The Dark Side of India’s Startup Scene: Recent Disasters Expose a Troubling Pattern

Aside from Byju’s, India has witnessed other high-profile startup meltdowns that signal a worrying trend of governance and financial irregularities. Two such examples are BharatPe and Zilingo, both facing the severe consequences of such issues.

BharatPe, the Indian digital payments platform, was once a shining star in fintech. However, its fortunes took a turn for the worse when it faced allegations of money laundering and tax evasion in 2021. An investigation by the Income Tax Department revealed that the company’s founders had used shell companies and round-tripping to evade taxes and launder money. The fallout from these revelations led to a decline in the company’s credibility and trust among customers and investors.

Similarly, Zilingo, an e-commerce platform, saw its fortunes plummet amid claims of financial mismanagement and a toxic work culture. Founded in 2015 to digitise Southeast Asia’s fashion supply chain, the startup quickly gained traction and was valued at nearly $1 billion by 2019. However, Zilingo faced accusations of financial mismanagement, including over-reporting revenues and fabricating invoices, which culminated in a mass exodus of employees and a substantial drop in its valuation.

The troubling stories of BharatPe and Zilingo point to a dangerous pattern of questionable and unethical practices across the Indian startup ecosystem. These examples are a stark reminder that growth at any cost can have dire consequences and that strong governance and financial discipline should never be sidelined.

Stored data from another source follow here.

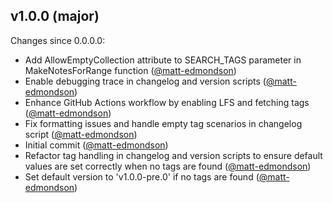 ## v1.0.0 (major)

Changes since 0.0.0.0:

- Add AllowEmptyCollection attribute to SEARCH_TAGS parameter in MakeNotesForRange function ([@matt-edmondson](https://github.com/matt-edmondson))
- Enable debugging trace in changelog and version scripts ([@matt-edmondson](https://github.com/matt-edmondson))
- Enhance GitHub Actions workflow by enabling LFS and fetching tags ([@matt-edmondson](https://github.com/matt-edmondson))
- Fix formatting issues and handle empty tag scenarios in changelog script ([@matt-edmondson](https://github.com/matt-edmondson))
- Initial commit ([@matt-edmondson](https://github.com/matt-edmondson))
- Refactor tag handling in changelog and version scripts to ensure default values are set correctly when no tags are found ([@matt-edmondson](https://github.com/matt-edmondson))
- Set default version to 'v1.0.0-pre.0' if no tags are found ([@matt-edmondson](https://github.com/matt-edmondson))


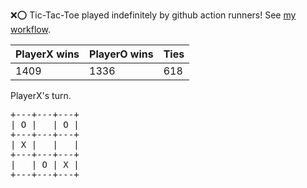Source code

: :x::o: Tic-Tac-Toe played indefinitely by github action runners! See [my workflow](.github/workflows/play.yaml).

|PlayerX wins|PlayerO wins|Ties|
|-|-|-|
|1409|1336|618|

PlayerX's turn.

<pre>
+---+---+---+
| O |   | O |
+---+---+---+
| X |   |   |
+---+---+---+
|   | O | X |
+---+---+---+
</pre>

As the Indian startup scene continues flourishing, founders, investors, and regulators must prioritise transparency, accountability, and ethical practices. This will not only prevent similar disasters in the future but also help build a sustainable and robust ecosystem that fosters innovation and contributes to India’s growth.

In Search of True Role Models

Many of India’s startups have prioritised rapid growth and sky-high valuations over sound governance and sustainable business practices in the race to become the next unicorn. While companies like Byju’s may be financially successful, their questionable tactics and lack of transparency have created a deceptive image of success that risks misleading a generation of aspiring entrepreneurs. 

For India’s startup ecosystem to truly thrive, it is essential that the role models it looks up to are not merely the most valuable financially but also demonstrate clean governance and solid building blocks.

Companies like Zoho, Infosys, and Zerodha offer a refreshing counterpoint to the “growth at any cost” mentality that has come to define much of the startup world. These organisations have achieved financial success and built their businesses on solid governance, employee satisfaction, and customer-centricity.

Zoho, for instance, has grown steadily over the years without external funding, relying on organic growth and focusing on delivering value to its customers. Infosys, a pioneer in India’s IT sector, has long been recognised for its commitment to corporate governance and ethical conduct. At the same time, online brokerage firm Zerodha has built a loyal customer base by prioritising transparency, affordability, and innovation.

These companies provide valuable lessons for India’s startup ecosystem. They prove that valuations and growth should not come at the expense of accountability, governance, and employee well-being.

(Pankaj Mishra has been a journalist for over two decades and is the co-founder of FactorDaily.)

Disclaimer: These are the personal opinions of the author.